Owing to its charming surroundings and its central position in the range, Ilsenburg is one of the most frequented tourist resorts in the Harz Mountains, being visited annually by some 6000 persons. The old castle, Schloss Ilsenburg, lying on a high crag above the town, was originally an imperial stronghold and was probably built by the German king Henry I. The emperor Otto III. resided here in 995, Henry II. bestowed it in 1003 upon the bishop of Halberstadt, who converted it into a Benedictine monastery, and the school attached to it enjoyed a great reputation towards the end of the 11th century.

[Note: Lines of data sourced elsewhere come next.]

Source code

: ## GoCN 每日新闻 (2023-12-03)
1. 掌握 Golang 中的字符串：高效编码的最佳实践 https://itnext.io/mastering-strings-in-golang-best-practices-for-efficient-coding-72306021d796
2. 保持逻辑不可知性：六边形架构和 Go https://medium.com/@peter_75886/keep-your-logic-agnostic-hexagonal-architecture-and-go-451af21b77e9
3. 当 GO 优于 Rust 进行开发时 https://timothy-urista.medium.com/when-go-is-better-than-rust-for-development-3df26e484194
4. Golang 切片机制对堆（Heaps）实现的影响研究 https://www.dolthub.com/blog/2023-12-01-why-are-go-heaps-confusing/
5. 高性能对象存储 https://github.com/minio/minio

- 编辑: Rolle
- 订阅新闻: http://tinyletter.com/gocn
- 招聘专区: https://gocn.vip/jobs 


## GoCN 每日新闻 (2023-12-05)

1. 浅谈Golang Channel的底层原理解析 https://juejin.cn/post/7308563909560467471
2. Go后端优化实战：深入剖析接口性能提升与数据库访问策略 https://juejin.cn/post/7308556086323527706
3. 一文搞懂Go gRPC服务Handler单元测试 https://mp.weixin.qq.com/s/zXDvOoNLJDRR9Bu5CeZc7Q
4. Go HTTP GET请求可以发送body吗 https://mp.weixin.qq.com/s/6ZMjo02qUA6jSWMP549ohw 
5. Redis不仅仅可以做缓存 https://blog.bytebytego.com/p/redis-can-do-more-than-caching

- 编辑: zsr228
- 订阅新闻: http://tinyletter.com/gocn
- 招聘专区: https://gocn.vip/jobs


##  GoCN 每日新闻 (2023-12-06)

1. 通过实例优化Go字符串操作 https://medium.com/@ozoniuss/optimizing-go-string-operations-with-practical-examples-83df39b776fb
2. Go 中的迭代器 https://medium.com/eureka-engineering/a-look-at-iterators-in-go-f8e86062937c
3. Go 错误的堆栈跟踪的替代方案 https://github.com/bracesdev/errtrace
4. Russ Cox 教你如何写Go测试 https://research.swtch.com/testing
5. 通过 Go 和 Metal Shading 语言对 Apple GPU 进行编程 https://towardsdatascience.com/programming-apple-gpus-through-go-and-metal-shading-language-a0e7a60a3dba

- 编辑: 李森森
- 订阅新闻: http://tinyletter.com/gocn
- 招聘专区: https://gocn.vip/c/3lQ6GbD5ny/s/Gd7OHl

After the Reformation the castle passed to the counts of Wernigerode, who restored it and made it their residence until 1710. Higher still, on the edge of the plateau rises the Ilsenstein, a granite peak standing about 500 ft. above the valley, crowned by an iron cross erected by Count Anton von Stolberg-Wernigerode in memory of his friends who fell in the wars of 1813–1815. Around this rock cluster numerous legends.

See Jacobs, Urkundenbuch des Klosters Ilsenburg (Halle, 1875); Brandes, Ilsenburg als Sommeraufenthalt (Wernigerode, 1885); and H. Herre, Ilsenburger Annalen (Leipzig, 1890).